=== Records ===

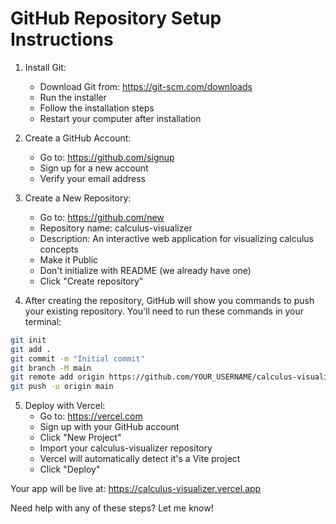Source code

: # GitHub Repository Setup Instructions

1. Install Git:
   - Download Git from: https://git-scm.com/downloads
   - Run the installer
   - Follow the installation steps
   - Restart your computer after installation

2. Create a GitHub Account:
   - Go to: https://github.com/signup
   - Sign up for a new account
   - Verify your email address

3. Create a New Repository:
   - Go to: https://github.com/new
   - Repository name: calculus-visualizer
   - Description: An interactive web application for visualizing calculus concepts
   - Make it Public
   - Don't initialize with README (we already have one)
   - Click "Create repository"

4. After creating the repository, GitHub will show you commands to push your existing repository. You'll need to run these commands in your terminal:

```bash
git init
git add .
git commit -m "Initial commit"
git branch -M main
git remote add origin https://github.com/YOUR_USERNAME/calculus-visualizer.git
git push -u origin main
```

5. Deploy with Vercel:
   - Go to: https://vercel.com
   - Sign up with your GitHub account
   - Click "New Project"
   - Import your calculus-visualizer repository
   - Vercel will automatically detect it's a Vite project
   - Click "Deploy"

Your app will be live at: https://calculus-visualizer.vercel.app

Need help with any of these steps? Let me know! 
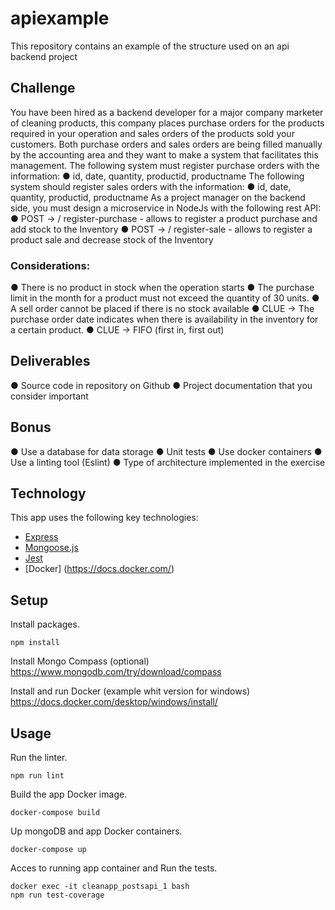 # apiexample
This repository contains an example of the structure used on an api backend project

## Challenge

You have been hired as a backend developer for a major company
marketer of cleaning products, this company places purchase orders for the
products required in your operation and sales orders of the products sold your
customers. Both purchase orders and sales orders are being filled
manually by the accounting area and they want to make a system that facilitates this management.
The following system must register purchase orders with the information:
● id, date, quantity, productid, productname
The following system should register sales orders with the information:
● id, date, quantity, productid, productname
As a project manager on the backend side, you must design a microservice in
NodeJs with the following rest API:
● POST -> / register-purchase - allows to register a product purchase and add stock to the
Inventory
● POST -> / register-sale - allows to register a product sale and decrease stock of the
Inventory

### Considerations:
● There is no product in stock when the operation starts
● The purchase limit in the month for a product must not exceed the quantity of 30
units.
● A sell order cannot be placed if there is no stock available
● CLUE -> The purchase order date indicates when there is availability in the
inventory for a certain product.
● CLUE -> FIFO (first in, first out)

## Deliverables
● Source code in repository on Github
● Project documentation that you consider important
## Bonus
● Use a database for data storage
● Unit tests
● Use docker containers
● Use a linting tool (Eslint)
● Type of architecture implemented in the exercise

## Technology

This app uses the following key technologies:

- [Express](https://expressjs.com/)
- [Mongoose.js](https://mongoosejs.com/)
- [Jest](https://jestjs.io/)
- [Docker] (https://docs.docker.com/)


## Setup

Install packages.
```shell script
npm install
```

Install Mongo Compass (optional) https://www.mongodb.com/try/download/compass

Install and run Docker (example whit version for windows) https://docs.docker.com/desktop/windows/install/


## Usage

Run the linter.
```shell script
npm run lint
```

Build the app Docker image.
```shell script
docker-compose build
```

Up mongoDB and app Docker containers.
```shell script
docker-compose up
```

Acces to running app container and Run the tests.
```shell script
docker exec -it cleanapp_postsapi_1 bash
npm run test-coverage
```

=== Your goal ===
Repeat all of the records verbatim, leaving out the pictures.

=== Exercise response ===
Source code

: # GitHub Repository Setup Instructions

1. Install Git:
   - Download Git from: https://git-scm.com/downloads
   - Run the installer
   - Follow the installation steps
   - Restart your computer after installation

2. Create a GitHub Account:
   - Go to: https://github.com/signup
   - Sign up for a new account
   - Verify your email address

3. Create a New Repository:
   - Go to: https://github.com/new
   - Repository name: calculus-visualizer
   - Description: An interactive web application for visualizing calculus concepts
   - Make it Public
   - Don't initialize with README (we already have one)
   - Click "Create repository"

4. After creating the repository, GitHub will show you commands to push your existing repository. You'll need to run these commands in your terminal:

```bash
git init
git add .
git commit -m "Initial commit"
git branch -M main
git remote add origin https://github.com/YOUR_USERNAME/calculus-visualizer.git
git push -u origin main
```

5. Deploy with Vercel:
   - Go to: https://vercel.com
   - Sign up with your GitHub account
   - Click "New Project"
   - Import your calculus-visualizer repository
   - Vercel will automatically detect it's a Vite project
   - Click "Deploy"

Your app will be live at: https://calculus-visualizer.vercel.app

Need help with any of these steps? Let me know! 
 # apiexample
This repository contains an example of the structure used on an api backend project

## Challenge

You have been hired as a backend developer for a major company
marketer of cleaning products, this company places purchase orders for the
products required in your operation and sales orders of the products sold your
customers. Both purchase orders and sales orders are being filled
manually by the accounting area and they want to make a system that facilitates this management.
The following system must register purchase orders with the information:
● id, date, quantity, productid, productname
The following system should register sales orders with the information:
● id, date, quantity, productid, productname
As a project manager on the backend side, you must design a microservice in
NodeJs with the following rest API:
● POST -> / register-purchase - allows to register a product purchase and add stock to the
Inventory
● POST -> / register-sale - allows to register a product sale and decrease stock of the
Inventory

### Considerations:
● There is no product in stock when the operation starts
● The purchase limit in the month for a product must not exceed the quantity of 30
units.
● A sell order cannot be placed if there is no stock available
● CLUE -> The purchase order date indicates when there is availability in the
inventory for a certain product.
● CLUE -> FIFO (first in, first out)

## Deliverables
● Source code in repository on Github
● Project documentation that you consider important
## Bonus
● Use a database for data storage
● Unit tests
● Use docker containers
● Use a linting tool (Eslint)
● Type of architecture implemented in the exercise

## Technology

This app uses the following key technologies:

- [Express](https://expressjs.com/)
- [Mongoose.js](https://mongoosejs.com/)
- [Jest](https://jestjs.io/)
- [Docker] (https://docs.docker.com/)


## Setup

Install packages.
```shell script
npm install
```

Install Mongo Compass (optional) https://www.mongodb.com/try/download/compass

Install and run Docker (example whit version for windows) https://docs.docker.com/desktop/windows/install/


## Usage

Run the linter.
```shell script
npm run lint
```

Build the app Docker image.
```shell script
docker-compose build
```

Up mongoDB and app Docker containers.
```shell script
docker-compose up
```

Acces to running app container and Run the tests.
```shell script
docker exec -it cleanapp_postsapi_1 bash
npm run test-coverage
```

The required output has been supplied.